> TASK PROMPT
Everything from the line containing "для горизонтальных и" through the last line of the material below is to be copied exactly, ends included.

> SUPPLIED MATERIAL
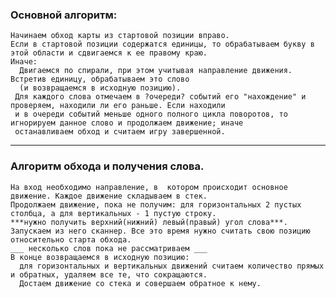 ### Основной алгоритм:
    Начинаем обход карты из стартовой позиции вправо.
    Если в стартовой позиции содержатся единицы, то обрабатываем букву в этой области и сдвигаемся к ее правому краю.
    Иначе:
      Двигаемся по спирали, при этом учитывая направление движения. Встретив единицу, обрабатываем это слово
      (и возвращаемся в исходную позицию).
     Для каждого слова отмечаем в ?очереди? событий его "нахождение" и проверяем, находили ли его раньше. Если находили
     и в очереди событий меньше одного полного цикла поворотов, то игнорируем данное слово и продолжаем движение; иначе 
     останавливаем обход и считаем игру завершенной.
   
  _____________________
  
### Алгоритм обхода и получения слова.
    На вход необходимо направление, в  котором происходит основное движение. Каждое движение складываем в стек.
    Продолжаем движение, пока не получим: для горизонтальных 2 пустых столбца, а для вертикальных - 1 пустую строку.
    ***нужно получить верхний(нижний) левый(правый) угол слова***. Запускаем из него сканнер. Все это время нужно считать свою позицию относительно старта обхода.
    ___ несколько слов пока не рассматриваем ___
    В конце возвращаемся в исходную позицию:
      для горизонтальных и вертикальных движений считаем количество прямых и обратных, удаляем все те, что сокращаются.
      Достаем движение со стека и совершаем обратное к нему.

> RESPONSE
      для горизонтальных и вертикальных движений считаем количество прямых и обратных, удаляем все те, что сокращаются.
      Достаем движение со стека и совершаем обратное к нему.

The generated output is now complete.